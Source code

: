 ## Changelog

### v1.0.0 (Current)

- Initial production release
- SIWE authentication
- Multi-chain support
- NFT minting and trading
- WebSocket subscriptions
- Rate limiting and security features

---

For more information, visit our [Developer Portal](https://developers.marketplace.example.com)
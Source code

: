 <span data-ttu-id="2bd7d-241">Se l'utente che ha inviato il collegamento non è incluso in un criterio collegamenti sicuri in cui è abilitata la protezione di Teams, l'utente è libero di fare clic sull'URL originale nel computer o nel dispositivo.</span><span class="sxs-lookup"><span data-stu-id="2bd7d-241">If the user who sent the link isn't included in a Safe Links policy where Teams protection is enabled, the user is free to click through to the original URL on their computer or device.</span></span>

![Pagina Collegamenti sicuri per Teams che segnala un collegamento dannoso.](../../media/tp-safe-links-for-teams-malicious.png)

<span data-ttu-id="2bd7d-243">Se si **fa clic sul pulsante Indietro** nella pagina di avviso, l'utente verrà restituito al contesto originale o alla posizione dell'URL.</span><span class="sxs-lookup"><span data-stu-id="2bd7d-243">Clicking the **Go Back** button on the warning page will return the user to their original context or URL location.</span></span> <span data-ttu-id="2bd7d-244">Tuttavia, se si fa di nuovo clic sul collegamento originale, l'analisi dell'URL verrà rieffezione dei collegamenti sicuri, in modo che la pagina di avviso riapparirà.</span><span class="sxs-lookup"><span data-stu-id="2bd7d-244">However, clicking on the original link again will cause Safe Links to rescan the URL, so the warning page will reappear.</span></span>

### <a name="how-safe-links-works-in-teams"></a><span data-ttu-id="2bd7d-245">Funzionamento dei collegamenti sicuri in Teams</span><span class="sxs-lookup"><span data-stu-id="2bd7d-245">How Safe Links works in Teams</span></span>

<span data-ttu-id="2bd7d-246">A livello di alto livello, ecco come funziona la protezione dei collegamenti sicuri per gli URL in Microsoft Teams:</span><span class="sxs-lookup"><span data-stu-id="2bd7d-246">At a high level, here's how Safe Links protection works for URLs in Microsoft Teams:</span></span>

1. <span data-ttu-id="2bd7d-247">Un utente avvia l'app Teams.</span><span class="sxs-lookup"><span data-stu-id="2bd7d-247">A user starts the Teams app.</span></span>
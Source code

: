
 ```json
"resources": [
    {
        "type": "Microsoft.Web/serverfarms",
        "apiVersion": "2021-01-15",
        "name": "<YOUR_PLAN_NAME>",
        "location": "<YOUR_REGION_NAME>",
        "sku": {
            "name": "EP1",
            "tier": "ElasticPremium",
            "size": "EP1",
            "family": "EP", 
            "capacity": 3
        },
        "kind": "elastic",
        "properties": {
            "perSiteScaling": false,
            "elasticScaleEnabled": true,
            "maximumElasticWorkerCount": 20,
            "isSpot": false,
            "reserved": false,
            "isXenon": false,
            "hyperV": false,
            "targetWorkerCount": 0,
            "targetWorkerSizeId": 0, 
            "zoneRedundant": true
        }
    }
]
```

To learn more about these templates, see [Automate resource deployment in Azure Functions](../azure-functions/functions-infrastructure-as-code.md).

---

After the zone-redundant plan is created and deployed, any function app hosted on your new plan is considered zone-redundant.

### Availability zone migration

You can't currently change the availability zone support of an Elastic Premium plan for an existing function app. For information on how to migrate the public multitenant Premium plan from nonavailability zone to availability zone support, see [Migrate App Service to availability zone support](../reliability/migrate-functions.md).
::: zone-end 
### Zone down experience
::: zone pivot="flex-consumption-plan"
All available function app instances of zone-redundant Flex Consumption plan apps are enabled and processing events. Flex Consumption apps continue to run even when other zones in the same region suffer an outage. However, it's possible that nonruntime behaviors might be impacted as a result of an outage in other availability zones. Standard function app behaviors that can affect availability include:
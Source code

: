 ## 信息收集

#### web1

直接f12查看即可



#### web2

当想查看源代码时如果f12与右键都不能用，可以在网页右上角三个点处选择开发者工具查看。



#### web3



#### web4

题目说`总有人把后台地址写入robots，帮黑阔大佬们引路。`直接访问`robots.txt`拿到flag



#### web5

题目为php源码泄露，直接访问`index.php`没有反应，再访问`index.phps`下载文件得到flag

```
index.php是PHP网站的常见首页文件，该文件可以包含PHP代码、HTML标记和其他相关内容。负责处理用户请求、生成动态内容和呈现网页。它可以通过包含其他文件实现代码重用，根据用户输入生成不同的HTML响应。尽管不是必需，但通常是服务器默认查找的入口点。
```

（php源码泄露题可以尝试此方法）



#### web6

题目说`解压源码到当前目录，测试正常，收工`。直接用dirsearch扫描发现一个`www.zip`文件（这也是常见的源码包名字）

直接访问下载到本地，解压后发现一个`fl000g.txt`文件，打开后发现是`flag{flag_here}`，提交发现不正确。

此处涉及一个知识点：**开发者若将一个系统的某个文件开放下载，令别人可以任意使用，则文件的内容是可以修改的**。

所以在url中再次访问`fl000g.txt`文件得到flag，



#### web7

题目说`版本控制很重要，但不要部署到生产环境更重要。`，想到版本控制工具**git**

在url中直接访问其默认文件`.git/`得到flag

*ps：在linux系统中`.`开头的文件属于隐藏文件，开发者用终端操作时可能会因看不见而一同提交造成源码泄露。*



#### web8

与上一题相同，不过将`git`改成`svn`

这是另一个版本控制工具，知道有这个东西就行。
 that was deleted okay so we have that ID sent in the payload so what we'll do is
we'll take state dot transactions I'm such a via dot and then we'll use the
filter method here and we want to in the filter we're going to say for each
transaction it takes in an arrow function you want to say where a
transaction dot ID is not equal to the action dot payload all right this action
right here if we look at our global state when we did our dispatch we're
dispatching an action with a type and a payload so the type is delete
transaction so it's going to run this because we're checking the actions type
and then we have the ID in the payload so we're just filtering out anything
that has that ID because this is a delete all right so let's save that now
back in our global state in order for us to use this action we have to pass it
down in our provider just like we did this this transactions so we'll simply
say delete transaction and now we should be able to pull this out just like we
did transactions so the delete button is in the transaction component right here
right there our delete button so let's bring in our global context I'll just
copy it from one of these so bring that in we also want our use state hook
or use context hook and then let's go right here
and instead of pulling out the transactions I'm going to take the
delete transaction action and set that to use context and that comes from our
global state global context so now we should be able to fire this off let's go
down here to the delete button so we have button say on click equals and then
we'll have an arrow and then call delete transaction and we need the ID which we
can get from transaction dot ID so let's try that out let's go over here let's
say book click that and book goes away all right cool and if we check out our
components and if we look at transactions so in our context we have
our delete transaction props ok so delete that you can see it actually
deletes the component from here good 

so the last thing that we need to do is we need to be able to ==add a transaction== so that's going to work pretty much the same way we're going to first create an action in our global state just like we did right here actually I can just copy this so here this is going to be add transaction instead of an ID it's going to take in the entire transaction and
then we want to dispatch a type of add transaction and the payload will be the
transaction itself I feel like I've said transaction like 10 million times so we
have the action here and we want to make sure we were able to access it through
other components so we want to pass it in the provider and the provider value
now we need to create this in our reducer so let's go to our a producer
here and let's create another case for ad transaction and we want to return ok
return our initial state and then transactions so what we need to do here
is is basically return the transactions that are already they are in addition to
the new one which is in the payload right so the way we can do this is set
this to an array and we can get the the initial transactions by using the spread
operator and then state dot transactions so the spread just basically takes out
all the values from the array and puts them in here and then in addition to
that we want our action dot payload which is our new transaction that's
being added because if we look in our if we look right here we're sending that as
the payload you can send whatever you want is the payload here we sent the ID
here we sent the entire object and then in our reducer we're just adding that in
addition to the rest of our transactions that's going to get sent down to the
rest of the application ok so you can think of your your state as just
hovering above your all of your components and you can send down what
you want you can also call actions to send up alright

● ● ● ●

Go through the entries above and count the lines holding the word "basically"; write nothing but the number.

2